Did you hear something? I thought I heard something.

'm I bad.

----------


## blp

I am so over [you / this].

----------


## blp

If I have to hear one more time about [how he conquered the Martians / the 'old days' ]...
I know, I know. Shhh. 

Shhh. He'll hear you. 

Shhh. He'll hear you. 
I don't _care_! I _want_ him to hear me. 
You don't mean that. 

You don't mean that.

----------


## blp

The old _______ ________ was a good man, a brave man. That's the _______ ________ I respected, the _______ ________ I fell in love with. I want that _______ ________ back. 

No. That _______ ________ is dead. He died the moment [something happened]. 

Don't say that.

----------


## Silas Thorne

:FRlol:  no, it's too much, I'm going mad!

----------


## blp

Not so fast, ___________!

You scrub up pretty good. 

You're not so bad yourself.

----------


## blp

> no, it's too much, I'm going mad!


I know. It's nuts. Before I could hardly think of any. Now I can't seem to stop.

EDIT:
It's almost as if I was in Matrix world before and all of this just seemed like... normality.  :Wink:

----------


## blp

What do we know about him?

It seems he was...

----------


## blp

I'm just glad you're here / alive. 

Somebody better have a damn good explanation for this. 

Well at least _somebody_ seems to know what's going on around here. 

Got a name? 

Nice [shooting/driving/work]. For a [kid/girl/newbie]. 

Now get to work!

Are you for real? 

OK, now I'm really mad. 

That did it. 

Now let's get this place cleaned up. 

Well, look what just walked in. 

OK, but you owe me, big time. 

What he said. [another meta-cliche]

Is this going to take long? Because, you know, I kind of have to be somewhere.

Sit down, smart guy. 

We'll be here as long as it takes.

----------


## blp

It's like nothing phases him. 

Unacceptable!

Does somebody need a hug? 

Things like this just make me feel all warm and fuzzy inside. 
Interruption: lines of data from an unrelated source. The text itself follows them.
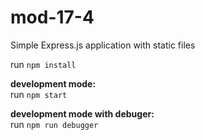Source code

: # mod-17-4
Simple Express.js application with static files

run `npm install`  

**development mode:**  
run `npm start`  

**development mode with debuger:**  
run `npm run debugger`  
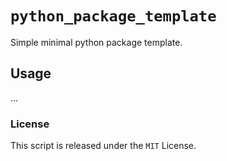 # `python_package_template`

Simple minimal python package template.

## Usage

...

### License

This script is released under the `MIT` License.

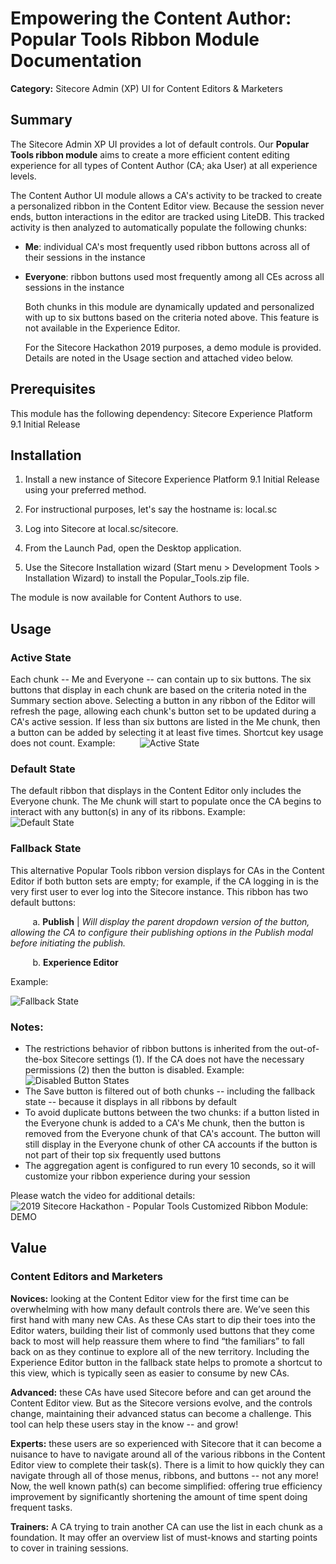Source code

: # Empowering the Content Author: Popular Tools Ribbon Module Documentation
**Category:** Sitecore Admin (XP) UI for Content Editors & Marketers



## Summary
  The Sitecore Admin XP UI provides a lot of default controls. Our **Popular Tools ribbon module** aims to create a more efficient content editing experience for all types of Content Author (CA; aka User) at all experience levels.

  The Content Author UI module allows a CA's activity to be tracked to create a personalized ribbon in the Content Editor view. Because the session never ends, button interactions in the editor are tracked using LiteDB. This tracked activity is then analyzed to automatically populate the following chunks:
* **Me**: individual CA's most frequently used ribbon buttons across all of their sessions in the instance
* **Everyone**: ribbon buttons used most frequently among all CEs across all sessions in the instance

  Both chunks in this module are dynamically updated and personalized with up to six buttons based on the criteria noted above. This feature is not available in the Experience Editor.

  For the Sitecore Hackathon 2019 purposes, a demo module is provided. Details are noted in the Usage section and attached video below.


## Prerequisites
  This module has the following dependency: Sitecore Experience Platform 9.1 Initial Release



## Installation
  1. Install a new instance of Sitecore Experience Platform 9.1 Initial Release using your preferred method.

  2. For instructional purposes, let's say the hostname is: local.sc

  3. Log into Sitecore at local.sc/sitecore.

  4. From the Launch Pad, open the Desktop application.

  5. Use the Sitecore Installation wizard (Start menu > Development Tools > Installation Wizard) to install the Popular_Tools.zip file.

  The module is now available for Content Authors to use. 



## Usage


### Active State
  
  Each chunk -- Me and Everyone -- can contain up to six buttons. The six buttons that display in each chunk are based on the criteria noted in the Summary section above. Selecting a button in any ribbon of the Editor will refresh the page, allowing each chunk's button set to be updated during a CA's active session. If less than six buttons are listed in the Me chunk, then a button can be added by selecting it at least five times. Shortcut key usage does not count. Example:
  &nbsp;&nbsp;&nbsp;&nbsp;&nbsp;&nbsp;&nbsp;&nbsp;&nbsp;![Active State](https://github.com/alivezey/practice/raw/master/images/Active_State-HackPack_2019SCHackathon.png?raw=true "Active State HackPack 2019SCHackathon")
   
### Default State
  The default ribbon that displays in the Content Editor only includes the Everyone chunk. The Me chunk will start to populate once the CA begins to interact with any button(s) in any of its ribbons. Example:
  &nbsp;&nbsp;&nbsp;&nbsp;&nbsp;&nbsp;&nbsp;&nbsp;&nbsp;![Default State](https://github.com/alivezey/practice/raw/master/images/Default_State-HackPack_2019SCHackathon.png?raw=true "Default State HackPack 2019SCHackathon")
  
### Fallback State
   This alternative Popular Tools ribbon version displays for CAs in the Content Editor if both button sets are empty; for example, if the CA logging in is the very first user to ever log into the Sitecore instance. This ribbon has two default buttons:

   &nbsp;&nbsp;&nbsp;&nbsp;&nbsp;&nbsp;&nbsp;&nbsp;&nbsp;a. **Publish** | _Will display the parent dropdown version of the button, allowing the CA to configure their publishing options in the Publish modal before initiating the publish._

   &nbsp;&nbsp;&nbsp;&nbsp;&nbsp;&nbsp;&nbsp;&nbsp;&nbsp;b. **Experience Editor**
   
 Example:
   
 ![Fallback State](https://github.com/alivezey/practice/raw/master/images/Fallback_State-HackPack_2019SCHackathon.png?raw=true "Fallback State HackPack 2019SCHackathon")

### Notes: 
* The restrictions behavior of ribbon buttons is inherited from the out-of-the-box Sitecore settings (1). If the CA does not have the necessary permissions (2) then the button is disabled. Example:
   &nbsp;&nbsp;&nbsp;&nbsp;&nbsp;&nbsp;&nbsp;&nbsp;&nbsp;![Disabled Button States](https://github.com/alivezey/practice/raw/master/images/Disabled_Buttons-HackPack_2019SCHackathon.png?raw=true "Disabled Button States HackPack 2019SCHackathon")
* The Save button is filtered out of both chunks -- including the fallback state -- because it displays in all ribbons by default
* To avoid duplicate buttons between the two chunks: if a button listed in the Everyone chunk is added to a CA's Me chunk, then the button is removed from the Everyone chunk of that CA's account. The button will still display in the Everyone chunk of other CA accounts if the button is not part of their top six frequently used buttons
* The aggregation agent is configured to run every 10 seconds, so it will customize your ribbon experience during your session
    
Please watch the video for additional details: ![2019 Sitecore Hackathon - Popular Tools Customized Ribbon Module: DEMO](https://www.youtube.com/watch?v=xa4Ptajcr6M&feature=youtu.be)


## Value

### Content Editors and Marketers

   **Novices:** looking at the Content Editor view for the first time can be overwhelming with how many default controls there are. We’ve seen this first hand with many new CAs. As these CAs start to dip their toes into the Editor waters, building their list of commonly used buttons that they come back to most will help reassure them where to find “the familiars” to fall back on as they continue to explore all of the new territory. Including the Experience Editor button in the fallback state helps to promote a shortcut to this view, which is typically seen as easier to consume by new CAs.

   **Advanced:** these CAs have used Sitecore before and can get around the Content Editor view. But as the Sitecore versions evolve, and the controls change, maintaining their advanced status can become a challenge. This tool can help these users stay in the know -- and grow!

   **Experts:** these users are so experienced with Sitecore that it can become a nuisance to have to navigate around all of the various ribbons in the Content Editor view to complete their task(s). There is a limit to how quickly they can navigate through all of those menus, ribbons, and buttons -- not any more! Now, the well known path(s) can become simplified: offering true efficiency improvement by significantly shortening the amount of time spent doing frequent tasks. 

   **Trainers:** A CA trying to train another CA can use the list in each chunk as a foundation. It may offer an overview list of must-knows and starting points to cover in training sessions.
[and another meta-critique:]

Is there an echo in here?

----------


## blp

The terrible thing is, I'm finding it increasingly difficult to shake the suspicion that this list, in much longer form, printed and bound, _already exists_ and is issued to screenwriters as a guide not of what to avoid, but include.

----------


## blp

Make no mistake. He is armed and he is dangerous. 

You guys be careful out there.

----------


## firefangled

This would make a good movie!

I'm all about the ______.

I hate mummies!

Let's just say the gun hadn't gone off, baby. Could you ever have picked me over him?

There's no place like home.

C'mon kid, you can do it!

All I needed was a chance.

----------


## blp

> This would make a good movie!


Is that your own comment, or a cliche movie line? I can't tell anymore. 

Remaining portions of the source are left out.